The issue of time came up once again when I visited with lifelong friends in Florida, in a fascinating conversation on the way to the airport. Jenny talked about wanting to travel more, apart from occasional trips home to Jamaica, but, like most people, work took precedence along with family commitments. We agreed that the whole idea of working all the time was to be able to afford a great life, which, of course, included travel. As I headed for the check-in counter and she headed back down the highway, my unanswered question hung in the air, “If you don’t find a way to start travelling soon, when exactly will you do it?”

As I settled into my seat, I asked myself another version of the same question, about all the things that I want to do. “When are you going to do it?” Did I want to have regrets later in life about all the things I failed to accomplish; all the places I never visited; the people I never saw before they died? I didn’t think so.
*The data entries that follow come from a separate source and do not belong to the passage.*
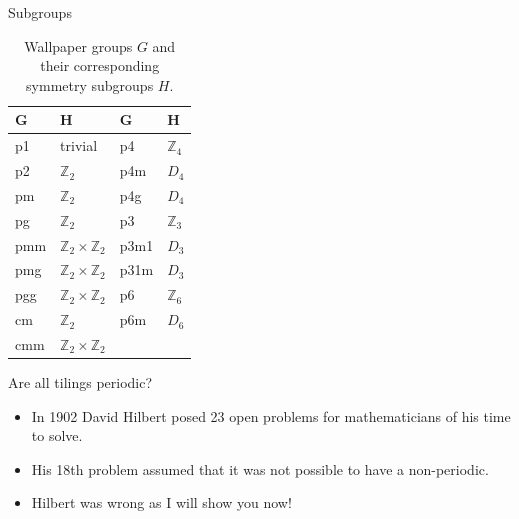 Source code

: \documentclass{beamer}
\begin{document}
\begin{frame}{Subgroups}
  \begin{table}
    \centering
    \begin{tabular}{@{} ll @{\qquad} ll @{}}
      \toprule
      \textbf{G} & \textbf{H} & \textbf{G} & \textbf{H} \\
      \midrule
      p1   & trivial                          & p4    & $\mathbb{Z}_4$              \\
      p2   & $\mathbb{Z}_2$                   & p4m   & $D_4$                       \\
      pm   & $\mathbb{Z}_2$                   & p4g   & $D_4$                       \\
      pg   & $\mathbb{Z}_2$                   & p3    & $\mathbb{Z}_3$              \\
      pmm  & $\mathbb{Z}_2\times\mathbb{Z}_2$ & p3m1  & $D_3$                       \\
      pmg  & $\mathbb{Z}_2\times\mathbb{Z}_2$ & p31m  & $D_3$                       \\
      pgg  & $\mathbb{Z}_2\times\mathbb{Z}_2$ & p6    & $\mathbb{Z}_6$              \\
      cm   & $\mathbb{Z}_2$                   & p6m   & $D_6$                       \\
      cmm  & $\mathbb{Z}_2\times\mathbb{Z}_2$ &       &                             \\
      \bottomrule
    \end{tabular}
    \caption{Wallpaper groups \(G\) and their corresponding symmetry subgroups \(H\).} \cite{sasse_2020}
  \end{table}
\end{frame}


\begin{frame}{Are all tilings periodic?}
    \begin{itemize}
        \item In 1902 David Hilbert posed 23 open problems for mathematicians of his time to solve. \item His 18th problem assumed that it was not possible to have a non-periodic. \cite{hilbert1902mathematical}
        \item Hilbert was wrong as I will show you now!
        \end{itemize}
\end{frame}
\end{document}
The point of this piece is simple. Time is precious. Once spent, it never returns. Once wasted, you can never recover it. Fill each moment with quality thoughts, quality time with loved ones and other ways to add value to your life and that of others. One day, when you are a little closer to the end than the beginning, you should be able to look back on a life well spent, satisfied that you took care of whatever is most important to you.

Remember, no matter what your age, this is your best time – to work, to build, to travel, to love, to nurture, to enjoy. In fact, it’s the only time you have.

27 thoughts on “Time is precious

  1. lovely description and instructive piece . Time is timeless and what we do with it can be timely for us. I will love to visit Canada someday !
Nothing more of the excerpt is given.